Already on GitHub? Sign in to your account

PGN 129029 position error #3902

Closed
Hakansv opened this issue May 9, 2024 · 30 comments
Closed

PGN 129029 position error #3902

Hakansv opened this issue May 9, 2024 · 30 comments
Labels

Comments

@Hakansv
Copy link
Contributor

Hakansv commented May 9, 2024

Describe the bug
The PGN 129029 does not work properly all the time.
This is a user report, Timo, so I can't reproduce it my self:
"I get this effect if there is no rapid location PGN 129025. I can produce this error by feeding with Simulator position"
4:vessel latitude = 60° 20.055996899781974' N
5:vessel longitude = 22° 05.658677820260749' E

If I then run to direction 61 deg position will be fixed in position about
4:vessel latitude = 60° 20.081490651050301' N
5:vessel longitude = 22° 05.752147627347526' E

So there is some error on position parsing.
bild

Desktop (please complete the following information if applicable):

  • OS: Windows
  • Version 5.9.0. ?

Additional context

@Hakansv Hakansv added the bug label May 9, 2024
@TwoCanPlugIn
Copy link
Contributor

I would ask for a candump log.

My money is a bug in their simulator software.

@ttlappalainen
Copy link
Contributor

Do you mean my Simulator sw? I have cross tested this with Actisense NGT-1 + Actisense Reader, device build with my NMEA2000 library and Garmin GMI20 MFD. All other except OpenCPN shows longitude right.

One problem is that result depends of other data on the bus. If I feed only 129029, error is stable at given position. If I feed also some long fast packet e.g., 126998, longitude value start to jump between 2 values.

I expect there some overlapping data, while reading it to vector.

@bdbcat
Copy link
Member

bdbcat commented May 18, 2024

Timo...
Sorry, I cannot reproduce. Testing using your simulator, OCPN running on both Win and linux using YDEN-02 interface. Setting static position given above (first), result decoded and reported by OCPN is steady with PGN 129029 isolated. Adding 129025 makes no difference.
Any other ideas to reproduce?

@ttlappalainen
Copy link
Contributor

Strange, I can do it at any time. Do you test with OpenCPN Windows or Linux?

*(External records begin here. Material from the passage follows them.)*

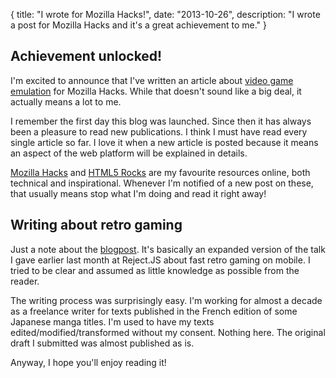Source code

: {
  title: "I wrote for Mozilla Hacks!",
  date: "2013-10-26",
  description: "I wrote a post for Mozilla Hacks and it's a great achievement to me."
}

## Achievement unlocked!
I'm excited to announce that I've written an article about [video game emulation](https://hacks.mozilla.org/2013/10/fast-retro-gaming-on-mobile/) for Mozilla Hacks. While that doesn't sound like a big deal, it actually means a lot to me.

I remember the first day this blog was launched. Since then it has always been a pleasure to read new publications. I think I must have read every single article so far. I love it when a new article is posted because it means an aspect of the web platform will be explained in details.

[Mozilla Hacks](https://hacks.mozilla.org/) and [HTML5 Rocks](http://www.html5rocks.com/en/) are my favourite resources online, both technical and inspirational. Whenever I'm notified of a new post on these, that usually means stop what I'm doing and read it right away!

## Writing about retro gaming
Just a note about the [blogpost](https://hacks.mozilla.org/2013/10/fast-retro-gaming-on-mobile/). It's basically an expanded version of the talk I gave earlier last month at Reject.JS about fast retro gaming on mobile. I tried to be clear and assumed as little knowledge as possible from the reader.

The writing process was surprisingly easy. I'm working for almost a decade as a freelance writer for texts published in the French edition of some Japanese manga titles. I'm used to have my texts edited/modified/transformed without my consent. Nothing here. The original draft I submitted was almost published as is.

Anyway, I hope you'll enjoy reading it!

Fails also on official version 5.8.4.

@TwoCanPlugIn
Copy link
Contributor

I can't duplicate using my own socket-can code.

Sending PGN 129029 at 1Hz without PGN 129025, starting at 60.3342666149963662 N, 22.094311297004345816 E, on a course of 61 degrees, and a speed of 100knots (I'm impatient), I can't replicate the error.

Even if I also send PGN 127250 (Heading) , 128258 (Speed & Heading), 128267 (Depth), 130306 (Wind) at 10Hz and a multi-frame message such as 126996 (Product Information) at 1Hz, I still can't reproduce the problem.

What are the exact replication scenarios ? Is this isolated to the Dashboard plugin ?

Happy to try and assist.

@ttlappalainen
Copy link
Contributor

No, position jumps and so also chart goes to crazy place. And appears on Windows - I do not know how it is on other systems. I have it at least on two W10 computers. Navigation computer is with 5.8.4 and develop computer has 5.9.xxx

You do not need to run. It seem that if I just take static:
vessel latitude = 60° 20.055996899781974' N
vessel longitude = 22° 05.658677820260749' E

, it fails. There should not be any other position information feeded at same time. 127250 overrides 129029.

Could we have remote session so I coud try to generate it for you - for windows? I have Anydesk license, which allows me infinite connction.

@bdbcat
Copy link
Member

bdbcat commented May 18, 2024

I have marginal internet connection right now, but happy to try.
I will email my AD address.

@ttlappalainen
Copy link
Contributor

Never mind I found the error and try to fix it. Luckily I have not uses N2k input yet on navigation. Error influences to all N2k messages - also to 129025.

@TwoCanPlugIn
Copy link
Contributor

There should not be any other position information feeded at same time. 127250 overrides 129029.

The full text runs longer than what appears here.